Mandalay – the name alone conjures exotic visions of Kipling’s Far East. But as with so many romanticised Southeast Asian cities, Mandalay falls short of most people’s expectations. Taken at face value, Myanmar’s second-largest city is much like any other urban centre in the region: big, noisy, hot, polluted, and impersonal. Compared to ‘happening’ Yangon, Mandalay is sprawling and seriously lacking in charm. When we visited in early October 2015 at the tail end of the monsoon season, rain pelted the city for hours on end and the streets filled up with waist-high water, making it even more difficult to explore on foot (among it’s laundry list of maladies, Mandalay has a serious drainage problem).
But that’s not to say it’s all bad. Some areas feature narrow laneways, built up on both sides with cute restaurants and antique shops. Other parts of Mandalay extend to wide suburban boulevards that are pleasant enough to explore on the back of a motorbike. Mandalay Palace is worth a visit, as is Mandalay Hill, which provides beautiful sunset vistas over the city. Mandalay residents were also among the friendliest people we met in the country. Still, most tourists arrive in Mandalay in order to leave, shunning the urban sprawl in order to spend time exploring the three ancient cities of Sagaing, Ava (Inwa) and Amarapura instead.
At this point in Myanmar’s tourism history, there’s only really one way to see greater Mandalay in a day, and that’s by hiring a car and driver. The tourist trail is well-trodden in this part of the country, and most drivers subscribe to a standard itinerary that includes stop offs at crafts workshops, various temples, and a large monastery. A good tour finishes with a grand finale, the ever-impressive U Bein Bridge at dusk.
Mandalay’s craft scene revolves around gold leaf, marionettes, silk weaving and richly embroidered tapestries. There are dozens of cottage workshops dotted throughout the city, and stopping in at a few is mandatory (not that you have a choice). There’s no real pressure to buy anything; for the most part, people seem happy to receive a few kyat in good faith for showing you around the workshop and narrating artisan demonstrations. The most interesting of these workshops are the dusty floors where bare-chested men sit in dirt pits, hand-beating metallic chunks into gold leaf. The next stop on the tour, Mahamuni Buddhist Temple, is where you can see men and boys reverently applying the gold leaf to a giant statue of Buddha.
Temples of Sagaing
Sagaing lies on the opposite bank of the Irrawaddy to Mandalay. The Golden Pagoda on Sagaing Hill, with it’s pastel-coloured tiles and eye-wobbling row of glistening Buddhas, is a particular highlight. If you’re lucky, your driver will stop on the bridge on the way to Sagaing to give you an overview of the city – an impressive landscape of gold-crested pagodas peeking above greenery.
One of Myanmar’s many former capitals, Ava is sadly neglected. The trip over by ferry (your driver will drop you off at the dock) is unremarkable, as is the horse-and-cart ride around Ava’s temples and ruins. Many of the sites demand an entrance fee, so we skipped those. If I visited Mandalay again, I’d be happy to skip Ava altogether.
Mahar Gandar Yone Monastery
Mahar Gandar Yone is the second-largest monastery in Mandalay. Cars and buses loaded with tourists arrive here every morning in perfect sync, timing the drive for the 11am procession, when the monks and novices emerge from their lodgings for the carefully orchestrated morning walk to the mess hall. It’s a bit touristy (ok, it’s very touristy), but it’s still a fantastic photo opportunity.

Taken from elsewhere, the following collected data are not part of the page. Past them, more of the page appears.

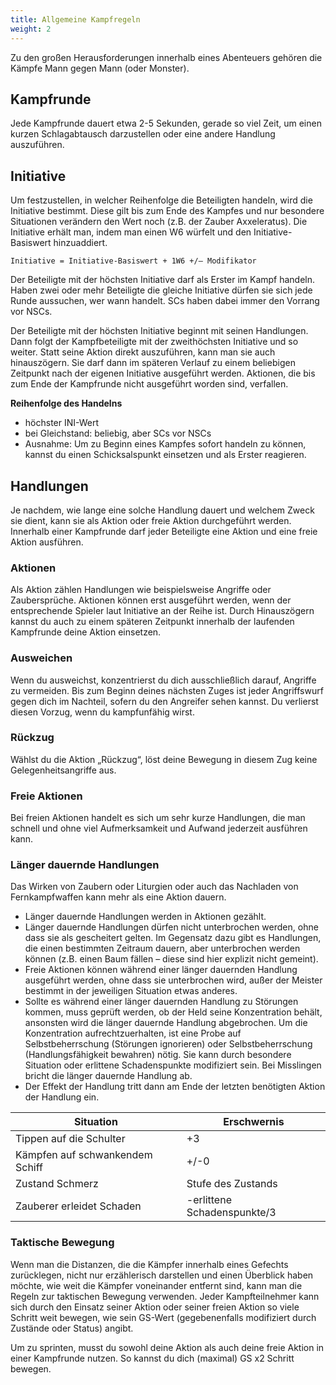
 ```yaml
---
title: Allgemeine Kampfregeln
weight: 2
---
```

Zu den großen Herausforderungen innerhalb eines Abenteuers gehören die Kämpfe Mann gegen Mann (oder Monster).

## Kampfrunde
Jede Kampfrunde dauert etwa 2-5 Sekunden, gerade so viel Zeit, um einen kurzen Schlagabtausch darzustellen oder eine andere Handlung auszuführen.

## Initiative
Um festzustellen, in welcher Reihenfolge die Beteiligten handeln, wird die Initiative bestimmt. Diese gilt bis zum Ende des Kampfes und nur besondere Situationen verändern den Wert noch (z.B. der Zauber Axxeleratus). Die Initiative erhält man, indem man einen W6 würfelt und den Initiative-Basiswert hinzuaddiert.

`Initiative = Initiative-Basiswert + 1W6 +/– Modifikator`

Der Beteiligte mit der höchsten Initiative darf als Erster im Kampf handeln. Haben zwei oder mehr Beteiligte die gleiche Initiative dürfen sie sich jede Runde aussuchen, wer wann handelt. SCs haben dabei immer den Vorrang vor NSCs. 

Der Beteiligte mit der höchsten Initiative beginnt mit seinen Handlungen. Dann folgt der Kampfbeteiligte mit der zweithöchsten Initiative und so weiter. Statt seine Aktion direkt auszuführen, kann man sie auch hinauszögern. Sie darf dann im späteren Verlauf zu einem beliebigen Zeitpunkt nach der eigenen Initiative ausgeführt werden. Aktionen, die bis zum Ende der Kampfrunde nicht ausgeführt worden sind, verfallen.

**Reihenfolge des Handelns**
* höchster INI-Wert
* bei Gleichstand: beliebig, aber SCs vor NSCs  
* Ausnahme: Um zu Beginn eines Kampfes sofort handeln zu können, kannst du einen Schicksalspunkt einsetzen und als Erster reagieren.

## Handlungen
Je nachdem, wie lange eine solche Handlung dauert und welchem Zweck sie dient, kann sie als Aktion oder freie Aktion durchgeführt werden. Innerhalb einer Kampfrunde darf jeder Beteiligte eine Aktion und eine freie Aktion ausführen.

### Aktionen
Als Aktion zählen Handlungen wie beispielsweise Angriffe oder Zaubersprüche. Aktionen können erst ausgeführt werden, wenn der entsprechende Spieler laut Initiative an der Reihe ist. Durch Hinauszögern kannst du auch zu einem späteren Zeitpunkt innerhalb der laufenden Kampfrunde deine Aktion einsetzen.

### Ausweichen
Wenn du ausweichst, konzentrierst du dich ausschließlich darauf, Angriffe zu vermeiden. Bis zum Beginn deines nächsten Zuges ist jeder Angriffswurf gegen dich im Nachteil, sofern du den Angreifer sehen kannst. Du verlierst diesen Vorzug, wenn du kampfunfähig wirst.

### Rückzug
Wählst du die Aktion „Rückzug“, löst deine Bewegung in diesem Zug keine Gelegenheitsangriffe aus.

### Freie Aktionen
Bei freien Aktionen handelt es sich um sehr kurze Handlungen, die man schnell und ohne viel Aufmerksamkeit und Aufwand jederzeit ausführen kann.

### Länger dauernde Handlungen
Das Wirken von Zaubern oder Liturgien oder auch das Nachladen von Fernkampfwaffen kann mehr als eine Aktion dauern.
* Länger dauernde Handlungen werden in Aktionen gezählt.
* Länger dauernde Handlungen dürfen nicht unterbrochen werden, ohne dass sie als gescheitert gelten. Im Gegensatz dazu gibt es Handlungen, die einen bestimmten Zeitraum dauern, aber unterbrochen werden können (z.B. einen Baum fällen – diese sind hier explizit nicht gemeint).
* Freie Aktionen können während einer länger dauernden Handlung ausgeführt werden, ohne dass sie unterbrochen wird, außer der Meister bestimmt in der jeweiligen Situation etwas anderes.
* Sollte es während einer länger dauernden Handlung zu Störungen kommen, muss geprüft werden, ob der Held seine Konzentration behält, ansonsten wird die länger dauernde Handlung abgebrochen. Um die Konzentration aufrechtzuerhalten, ist eine Probe auf Selbstbeherrschung (Störungen ignorieren) oder Selbstbeherrschung (Handlungsfähigkeit bewahren) nötig. Sie kann durch besondere Situation oder erlittene Schadenspunkte modifiziert sein. Bei Misslingen bricht die länger dauernde Handlung ab.
* Der Effekt der Handlung tritt dann am Ende der letzten benötigten Aktion der Handlung ein.

| Situation | Erschwernis |
| --- | --- |
| Tippen auf die Schulter | +3 |
| Kämpfen auf schwankendem Schiff | +/-0 |
| Zustand Schmerz | Stufe des Zustands |
| Zauberer erleidet Schaden | -erlittene Schadenspunkte/3 |

### Taktische Bewegung
Wenn man die Distanzen, die die Kämpfer innerhalb eines Gefechts zurücklegen, nicht nur erzählerisch darstellen und einen Überblick haben möchte, wie weit die Kämpfer voneinander entfernt sind, kann man die Regeln zur taktischen Bewegung verwenden.
Jeder Kampfteilnehmer kann sich durch den Einsatz seiner Aktion oder seiner freien Aktion so viele Schritt weit bewegen, wie sein GS-Wert (gegebenenfalls modifiziert durch Zustände oder Status) angibt.

Um zu sprinten, musst du sowohl deine Aktion als auch deine freie Aktion in einer Kampfrunde nutzen. So kannst du dich (maximal) GS x2 Schritt bewegen.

The monastery complex itself is full of nooks and crannies to explore (preferably with your monk guide). The minutia of daily life in the monastery is fascinating to see and hear about – never have billowing robes drying on a clothesline looked so pretty.
U Bein Bridge
The final stop on the tour, U Bein Bridge in Amarapura is best viewed around dusk when this monumental, frighteningly rickety teak-and-concrete concoction transforms itself into a beautiful silhouette. There are a few different ways to travel the bridge and lake, but whichever means of transport you take, it is a beautiful sight. I suggest taking the time to walk the bridge in at least one direction in order to appreciate the little ecosystem of life and trade U Bein supports.

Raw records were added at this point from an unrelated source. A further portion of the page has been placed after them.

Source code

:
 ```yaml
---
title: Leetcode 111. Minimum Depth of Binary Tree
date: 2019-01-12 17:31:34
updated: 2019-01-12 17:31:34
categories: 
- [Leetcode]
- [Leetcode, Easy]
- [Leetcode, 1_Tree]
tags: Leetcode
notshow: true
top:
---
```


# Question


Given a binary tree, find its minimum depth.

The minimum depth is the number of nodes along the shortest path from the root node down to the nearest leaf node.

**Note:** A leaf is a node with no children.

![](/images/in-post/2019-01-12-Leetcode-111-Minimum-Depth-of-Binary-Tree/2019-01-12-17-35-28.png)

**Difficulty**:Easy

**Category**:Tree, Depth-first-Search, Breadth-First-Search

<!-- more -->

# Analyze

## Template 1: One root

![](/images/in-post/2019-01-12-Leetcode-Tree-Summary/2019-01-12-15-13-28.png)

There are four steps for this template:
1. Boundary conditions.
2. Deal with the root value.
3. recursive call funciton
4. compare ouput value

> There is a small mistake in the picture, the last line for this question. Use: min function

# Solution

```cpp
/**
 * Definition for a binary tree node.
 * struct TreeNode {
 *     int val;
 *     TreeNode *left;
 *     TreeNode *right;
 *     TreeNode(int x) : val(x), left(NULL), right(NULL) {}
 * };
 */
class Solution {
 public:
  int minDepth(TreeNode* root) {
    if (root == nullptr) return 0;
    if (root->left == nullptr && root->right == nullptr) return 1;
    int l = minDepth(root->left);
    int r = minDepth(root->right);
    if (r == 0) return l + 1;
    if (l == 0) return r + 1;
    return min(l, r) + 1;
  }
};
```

Not usually one for guided tours, Mandalay was one instance where I was happy to sign my fate over to a driver and follow directions for a day. In my opinion, this is the easiest way to experience greater Mandalay’s highlights in a short period of time, but it’s by no means adventurous. Have you travelled off the beaten path in Mandalay? Where would you recommend visiting?